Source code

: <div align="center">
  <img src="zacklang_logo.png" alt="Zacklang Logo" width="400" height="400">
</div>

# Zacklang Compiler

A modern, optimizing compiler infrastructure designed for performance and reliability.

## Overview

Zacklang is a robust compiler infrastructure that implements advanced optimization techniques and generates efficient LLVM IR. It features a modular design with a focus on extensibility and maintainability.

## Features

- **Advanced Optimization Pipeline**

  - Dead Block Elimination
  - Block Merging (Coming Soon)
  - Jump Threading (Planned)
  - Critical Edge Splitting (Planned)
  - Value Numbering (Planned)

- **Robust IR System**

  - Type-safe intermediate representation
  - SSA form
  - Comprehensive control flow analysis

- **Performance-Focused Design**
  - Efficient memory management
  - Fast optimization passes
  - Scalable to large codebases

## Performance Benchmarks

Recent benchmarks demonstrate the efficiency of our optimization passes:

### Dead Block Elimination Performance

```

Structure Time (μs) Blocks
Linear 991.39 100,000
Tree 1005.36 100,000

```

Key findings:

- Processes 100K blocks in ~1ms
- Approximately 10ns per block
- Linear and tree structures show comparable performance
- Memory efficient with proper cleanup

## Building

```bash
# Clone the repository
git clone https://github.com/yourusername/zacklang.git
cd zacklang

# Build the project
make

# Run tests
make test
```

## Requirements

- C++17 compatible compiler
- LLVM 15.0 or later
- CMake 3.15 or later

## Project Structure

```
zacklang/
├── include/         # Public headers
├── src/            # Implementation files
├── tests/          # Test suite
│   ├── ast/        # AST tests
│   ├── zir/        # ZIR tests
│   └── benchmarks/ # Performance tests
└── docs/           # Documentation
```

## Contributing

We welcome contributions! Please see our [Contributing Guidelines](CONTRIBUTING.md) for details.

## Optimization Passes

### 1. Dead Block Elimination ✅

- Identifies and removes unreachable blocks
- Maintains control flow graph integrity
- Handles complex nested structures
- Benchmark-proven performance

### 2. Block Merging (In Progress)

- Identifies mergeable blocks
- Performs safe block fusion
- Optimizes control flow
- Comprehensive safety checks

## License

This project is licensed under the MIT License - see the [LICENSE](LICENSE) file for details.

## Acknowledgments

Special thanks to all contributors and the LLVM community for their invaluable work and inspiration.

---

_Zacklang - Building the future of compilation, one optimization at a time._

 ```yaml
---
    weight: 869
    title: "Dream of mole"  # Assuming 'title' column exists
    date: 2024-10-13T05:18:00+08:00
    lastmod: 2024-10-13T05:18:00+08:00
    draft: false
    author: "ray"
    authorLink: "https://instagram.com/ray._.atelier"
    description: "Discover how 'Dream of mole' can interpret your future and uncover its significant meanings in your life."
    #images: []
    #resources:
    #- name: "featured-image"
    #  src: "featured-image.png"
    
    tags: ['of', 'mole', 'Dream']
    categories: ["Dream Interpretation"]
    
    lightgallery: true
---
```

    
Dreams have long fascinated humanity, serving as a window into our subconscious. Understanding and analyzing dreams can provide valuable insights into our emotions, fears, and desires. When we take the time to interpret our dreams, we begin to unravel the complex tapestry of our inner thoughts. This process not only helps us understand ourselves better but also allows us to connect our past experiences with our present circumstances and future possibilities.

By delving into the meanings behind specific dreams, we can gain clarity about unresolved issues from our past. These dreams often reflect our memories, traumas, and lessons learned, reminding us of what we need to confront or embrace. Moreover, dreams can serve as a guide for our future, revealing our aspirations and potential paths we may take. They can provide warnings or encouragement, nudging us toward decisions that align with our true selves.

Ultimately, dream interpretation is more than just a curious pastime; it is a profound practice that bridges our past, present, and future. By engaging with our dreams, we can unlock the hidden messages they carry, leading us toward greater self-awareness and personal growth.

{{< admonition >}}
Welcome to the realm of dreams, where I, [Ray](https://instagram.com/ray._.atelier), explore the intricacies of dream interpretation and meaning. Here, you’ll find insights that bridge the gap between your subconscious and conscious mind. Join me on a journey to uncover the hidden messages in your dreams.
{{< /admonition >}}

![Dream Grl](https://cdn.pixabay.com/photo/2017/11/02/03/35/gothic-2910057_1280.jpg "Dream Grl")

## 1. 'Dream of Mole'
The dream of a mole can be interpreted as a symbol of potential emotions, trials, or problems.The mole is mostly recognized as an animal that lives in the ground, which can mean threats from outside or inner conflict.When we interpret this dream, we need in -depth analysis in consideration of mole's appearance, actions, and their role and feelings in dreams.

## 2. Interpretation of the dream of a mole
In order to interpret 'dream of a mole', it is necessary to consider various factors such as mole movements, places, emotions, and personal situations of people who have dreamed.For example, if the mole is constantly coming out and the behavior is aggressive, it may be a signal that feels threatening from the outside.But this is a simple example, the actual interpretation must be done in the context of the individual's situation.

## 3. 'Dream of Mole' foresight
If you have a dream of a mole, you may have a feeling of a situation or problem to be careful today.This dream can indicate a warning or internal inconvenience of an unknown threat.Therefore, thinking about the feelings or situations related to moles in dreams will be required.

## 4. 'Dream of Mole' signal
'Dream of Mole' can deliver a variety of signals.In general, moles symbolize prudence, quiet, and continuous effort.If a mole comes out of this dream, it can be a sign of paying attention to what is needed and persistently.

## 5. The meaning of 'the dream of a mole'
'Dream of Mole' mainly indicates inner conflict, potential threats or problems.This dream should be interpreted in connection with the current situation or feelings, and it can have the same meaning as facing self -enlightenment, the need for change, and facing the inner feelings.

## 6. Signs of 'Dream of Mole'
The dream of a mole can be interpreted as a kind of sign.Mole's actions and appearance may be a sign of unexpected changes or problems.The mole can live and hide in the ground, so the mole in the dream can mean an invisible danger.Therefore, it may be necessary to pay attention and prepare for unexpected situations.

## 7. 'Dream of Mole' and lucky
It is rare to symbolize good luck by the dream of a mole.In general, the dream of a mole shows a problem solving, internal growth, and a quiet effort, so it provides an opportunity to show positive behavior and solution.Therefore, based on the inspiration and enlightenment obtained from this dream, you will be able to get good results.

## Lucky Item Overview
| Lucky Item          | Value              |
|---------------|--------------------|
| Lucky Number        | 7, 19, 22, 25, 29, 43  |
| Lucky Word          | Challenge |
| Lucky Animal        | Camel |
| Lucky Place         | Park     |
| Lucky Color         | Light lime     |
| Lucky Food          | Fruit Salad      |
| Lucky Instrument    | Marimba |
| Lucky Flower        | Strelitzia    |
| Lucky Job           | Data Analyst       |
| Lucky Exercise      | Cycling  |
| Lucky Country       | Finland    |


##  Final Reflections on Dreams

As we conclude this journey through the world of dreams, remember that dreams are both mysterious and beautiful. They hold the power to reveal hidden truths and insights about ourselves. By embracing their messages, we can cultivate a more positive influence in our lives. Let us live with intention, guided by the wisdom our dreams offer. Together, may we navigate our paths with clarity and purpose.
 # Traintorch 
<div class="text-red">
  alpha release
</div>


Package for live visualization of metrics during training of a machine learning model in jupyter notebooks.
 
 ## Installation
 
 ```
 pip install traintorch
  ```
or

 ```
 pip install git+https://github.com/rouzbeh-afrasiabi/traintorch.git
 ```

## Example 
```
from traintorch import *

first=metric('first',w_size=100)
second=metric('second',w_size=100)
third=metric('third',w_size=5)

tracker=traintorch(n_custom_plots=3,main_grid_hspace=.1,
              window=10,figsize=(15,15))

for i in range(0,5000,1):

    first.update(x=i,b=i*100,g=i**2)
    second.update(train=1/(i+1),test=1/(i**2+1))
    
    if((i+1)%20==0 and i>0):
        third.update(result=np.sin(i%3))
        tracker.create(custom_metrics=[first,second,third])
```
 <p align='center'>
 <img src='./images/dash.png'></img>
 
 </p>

● **YOUR ASSIGNMENT**:
Starting at the top of the listing above, write out every line exactly as it appears.

● **EXERCISE OUTPUT**:
Source code

: <div align="center">
  <img src="zacklang_logo.png" alt="Zacklang Logo" width="400" height="400">
</div>

# Zacklang Compiler

A modern, optimizing compiler infrastructure designed for performance and reliability.

## Overview

Zacklang is a robust compiler infrastructure that implements advanced optimization techniques and generates efficient LLVM IR. It features a modular design with a focus on extensibility and maintainability.

## Features

- **Advanced Optimization Pipeline**

  - Dead Block Elimination
  - Block Merging (Coming Soon)
  - Jump Threading (Planned)
  - Critical Edge Splitting (Planned)
  - Value Numbering (Planned)

- **Robust IR System**

  - Type-safe intermediate representation
  - SSA form
  - Comprehensive control flow analysis

- **Performance-Focused Design**
  - Efficient memory management
  - Fast optimization passes
  - Scalable to large codebases

## Performance Benchmarks

Recent benchmarks demonstrate the efficiency of our optimization passes:

### Dead Block Elimination Performance

```

Structure Time (μs) Blocks
Linear 991.39 100,000
Tree 1005.36 100,000

```

Key findings:

- Processes 100K blocks in ~1ms
- Approximately 10ns per block
- Linear and tree structures show comparable performance
- Memory efficient with proper cleanup

## Building

```bash
# Clone the repository
git clone https://github.com/yourusername/zacklang.git
cd zacklang

# Build the project
make

# Run tests
make test
```

## Requirements

- C++17 compatible compiler
- LLVM 15.0 or later
- CMake 3.15 or later

## Project Structure

```
zacklang/
├── include/         # Public headers
├── src/            # Implementation files
├── tests/          # Test suite
│   ├── ast/        # AST tests
│   ├── zir/        # ZIR tests
│   └── benchmarks/ # Performance tests
└── docs/           # Documentation
```

## Contributing

We welcome contributions! Please see our [Contributing Guidelines](CONTRIBUTING.md) for details.

## Optimization Passes

### 1. Dead Block Elimination ✅

- Identifies and removes unreachable blocks
- Maintains control flow graph integrity
- Handles complex nested structures
- Benchmark-proven performance

### 2. Block Merging (In Progress)

- Identifies mergeable blocks
- Performs safe block fusion
- Optimizes control flow
- Comprehensive safety checks

## License

This project is licensed under the MIT License - see the [LICENSE](LICENSE) file for details.

## Acknowledgments

Special thanks to all contributors and the LLVM community for their invaluable work and inspiration.

---

_Zacklang - Building the future of compilation, one optimization at a time._

 ```yaml
---
    weight: 869
    title: "Dream of mole"  # Assuming 'title' column exists
    date: 2024-10-13T05:18:00+08:00
    lastmod: 2024-10-13T05:18:00+08:00
    draft: false
    author: "ray"
    authorLink: "https://instagram.com/ray._.atelier"
    description: "Discover how 'Dream of mole' can interpret your future and uncover its significant meanings in your life."
    #images: []
    #resources:
    #- name: "featured-image"
    #  src: "featured-image.png"
    
    tags: ['of', 'mole', 'Dream']
    categories: ["Dream Interpretation"]
    
    lightgallery: true
---
```

    
Dreams have long fascinated humanity, serving as a window into our subconscious. Understanding and analyzing dreams can provide valuable insights into our emotions, fears, and desires. When we take the time to interpret our dreams, we begin to unravel the complex tapestry of our inner thoughts. This process not only helps us understand ourselves better but also allows us to connect our past experiences with our present circumstances and future possibilities.

By delving into the meanings behind specific dreams, we can gain clarity about unresolved issues from our past. These dreams often reflect our memories, traumas, and lessons learned, reminding us of what we need to confront or embrace. Moreover, dreams can serve as a guide for our future, revealing our aspirations and potential paths we may take. They can provide warnings or encouragement, nudging us toward decisions that align with our true selves.

Ultimately, dream interpretation is more than just a curious pastime; it is a profound practice that bridges our past, present, and future. By engaging with our dreams, we can unlock the hidden messages they carry, leading us toward greater self-awareness and personal growth.

{{< admonition >}}
Welcome to the realm of dreams, where I, [Ray](https://instagram.com/ray._.atelier), explore the intricacies of dream interpretation and meaning. Here, you’ll find insights that bridge the gap between your subconscious and conscious mind. Join me on a journey to uncover the hidden messages in your dreams.
{{< /admonition >}}

![Dream Grl](https://cdn.pixabay.com/photo/2017/11/02/03/35/gothic-2910057_1280.jpg "Dream Grl")

## 1. 'Dream of Mole'
The dream of a mole can be interpreted as a symbol of potential emotions, trials, or problems.The mole is mostly recognized as an animal that lives in the ground, which can mean threats from outside or inner conflict.When we interpret this dream, we need in -depth analysis in consideration of mole's appearance, actions, and their role and feelings in dreams.

## 2. Interpretation of the dream of a mole
In order to interpret 'dream of a mole', it is necessary to consider various factors such as mole movements, places, emotions, and personal situations of people who have dreamed.For example, if the mole is constantly coming out and the behavior is aggressive, it may be a signal that feels threatening from the outside.But this is a simple example, the actual interpretation must be done in the context of the individual's situation.

## 3. 'Dream of Mole' foresight
If you have a dream of a mole, you may have a feeling of a situation or problem to be careful today.This dream can indicate a warning or internal inconvenience of an unknown threat.Therefore, thinking about the feelings or situations related to moles in dreams will be required.

## 4. 'Dream of Mole' signal
'Dream of Mole' can deliver a variety of signals.In general, moles symbolize prudence, quiet, and continuous effort.If a mole comes out of this dream, it can be a sign of paying attention to what is needed and persistently.

## 5. The meaning of 'the dream of a mole'
'Dream of Mole' mainly indicates inner conflict, potential threats or problems.This dream should be interpreted in connection with the current situation or feelings, and it can have the same meaning as facing self -enlightenment, the need for change, and facing the inner feelings.

## 6. Signs of 'Dream of Mole'
The dream of a mole can be interpreted as a kind of sign.Mole's actions and appearance may be a sign of unexpected changes or problems.The mole can live and hide in the ground, so the mole in the dream can mean an invisible danger.Therefore, it may be necessary to pay attention and prepare for unexpected situations.

## 7. 'Dream of Mole' and lucky
It is rare to symbolize good luck by the dream of a mole.In general, the dream of a mole shows a problem solving, internal growth, and a quiet effort, so it provides an opportunity to show positive behavior and solution.Therefore, based on the inspiration and enlightenment obtained from this dream, you will be able to get good results.

## Lucky Item Overview
| Lucky Item          | Value              |
|---------------|--------------------|
| Lucky Number        | 7, 19, 22, 25, 29, 43  |
| Lucky Word          | Challenge |
| Lucky Animal        | Camel |
| Lucky Place         | Park     |
| Lucky Color         | Light lime     |
| Lucky Food          | Fruit Salad      |
| Lucky Instrument    | Marimba |
| Lucky Flower        | Strelitzia    |
| Lucky Job           | Data Analyst       |
| Lucky Exercise      | Cycling  |
| Lucky Country       | Finland    |


##  Final Reflections on Dreams

As we conclude this journey through the world of dreams, remember that dreams are both mysterious and beautiful. They hold the power to reveal hidden truths and insights about ourselves. By embracing their messages, we can cultivate a more positive influence in our lives. Let us live with intention, guided by the wisdom our dreams offer. Together, may we navigate our paths with clarity and purpose.
 # Traintorch 
<div class="text-red">
  alpha release
</div>


Package for live visualization of metrics during training of a machine learning model in jupyter notebooks.
 
 ## Installation
 
 ```
 pip install traintorch
  ```
or

 ```
 pip install git+https://github.com/rouzbeh-afrasiabi/traintorch.git
 ```

## Example 
```
from traintorch import *

first=metric('first',w_size=100)
second=metric('second',w_size=100)
third=metric('third',w_size=5)

tracker=traintorch(n_custom_plots=3,main_grid_hspace=.1,
              window=10,figsize=(15,15))

for i in range(0,5000,1):

    first.update(x=i,b=i*100,g=i**2)
    second.update(train=1/(i+1),test=1/(i**2+1))
    
    if((i+1)%20==0 and i>0):
        third.update(result=np.sin(i%3))
        tracker.create(custom_metrics=[first,second,third])
```
 <p align='center'>
 <img src='./images/dash.png'></img>
 
 </p>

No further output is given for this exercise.